» EXERCISE BRIEF: Where a line of the records contains the word "vectoriel", show that line.
◆ ◆ ◆ ◆
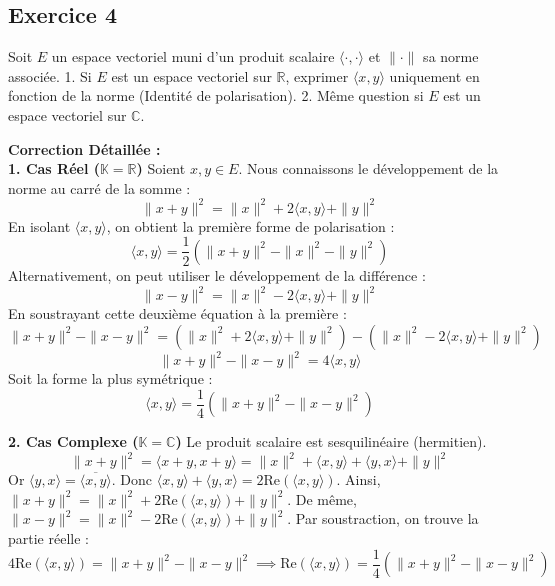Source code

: \documentclass[11pt,a4paper]{report}
\begin{document}
\subsection*{Exercice 4}

Soit $E$ un espace vectoriel muni d'un produit scalaire $\langle \cdot, \cdot \rangle$ et $\| \cdot \|$ sa norme associée.
1. Si $E$ est un espace vectoriel sur $\mathbb{R}$, exprimer $\langle x, y \rangle$ uniquement en fonction de la norme (Identité de polarisation).
2. Même question si $E$ est un espace vectoriel sur $\mathbb{C}$.

\textbf{Correction Détaillée :}\\ \textbf{1. Cas Réel ($\mathbb{K} = \mathbb{R}$)}
Soient $x, y \in E$. Nous connaissons le développement de la norme au carré de la somme :
$$\|x + y\|^2 = \|x\|^2 + 2\langle x, y \rangle + \|y\|^2$$
En isolant $\langle x, y \rangle$, on obtient la première forme de polarisation :
$$\langle x, y \rangle = \frac{1}{2} \left( \|x + y\|^2 - \|x\|^2 - \|y\|^2 \right)$$
Alternativement, on peut utiliser le développement de la différence :
$$\|x - y\|^2 = \|x\|^2 - 2\langle x, y \rangle + \|y\|^2$$
En soustrayant cette deuxième équation à la première :
$$\|x + y\|^2 - \|x - y\|^2 = (\|x\|^2 + 2\langle x, y \rangle + \|y\|^2) - (\|x\|^2 - 2\langle x, y \rangle + \|y\|^2)$$
$$\|x + y\|^2 - \|x - y\|^2 = 4\langle x, y \rangle$$
Soit la forme la plus symétrique :
$$\langle x, y \rangle = \frac{1}{4} \left( \|x + y\|^2 - \|x - y\|^2 \right)$$

\textbf{2. Cas Complexe ($\mathbb{K} = \mathbb{C}$)}
Le produit scalaire est sesquilinéaire (hermitien).
$$\|x + y\|^2 = \langle x+y, x+y \rangle = \|x\|^2 + \langle x, y \rangle + \langle y, x \rangle + \|y\|^2$$
Or $\langle y, x \rangle = \overline{\langle x, y \rangle}$. Donc $\langle x, y \rangle + \langle y, x \rangle = 2 \text{Re}(\langle x, y \rangle)$.
Ainsi, $\|x + y\|^2 = \|x\|^2 + 2\text{Re}(\langle x, y \rangle) + \|y\|^2$.
De même, $\|x - y\|^2 = \|x\|^2 - 2\text{Re}(\langle x, y \rangle) + \|y\|^2$.
Par soustraction, on trouve la partie réelle :
$$4\text{Re}(\langle x, y \rangle) = \|x + y\|^2 - \|x - y\|^2 \implies \text{Re}(\langle x, y \rangle) = \frac{1}{4} (\|x + y\|^2 - \|x - y\|^2)$$
\end{document}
◆ ◆ ◆ ◆
» TASK RESULT:
Soit $E$ un espace vectoriel muni d'un produit scalaire $\langle \cdot, \cdot \rangle$ et $\| \cdot \|$ sa norme associée.
1. Si $E$ est un espace vectoriel sur $\mathbb{R}$, exprimer $\langle x, y \rangle$ uniquement en fonction de la norme (Identité de polarisation).
2. Même question si $E$ est un espace vectoriel sur $\mathbb{C}$.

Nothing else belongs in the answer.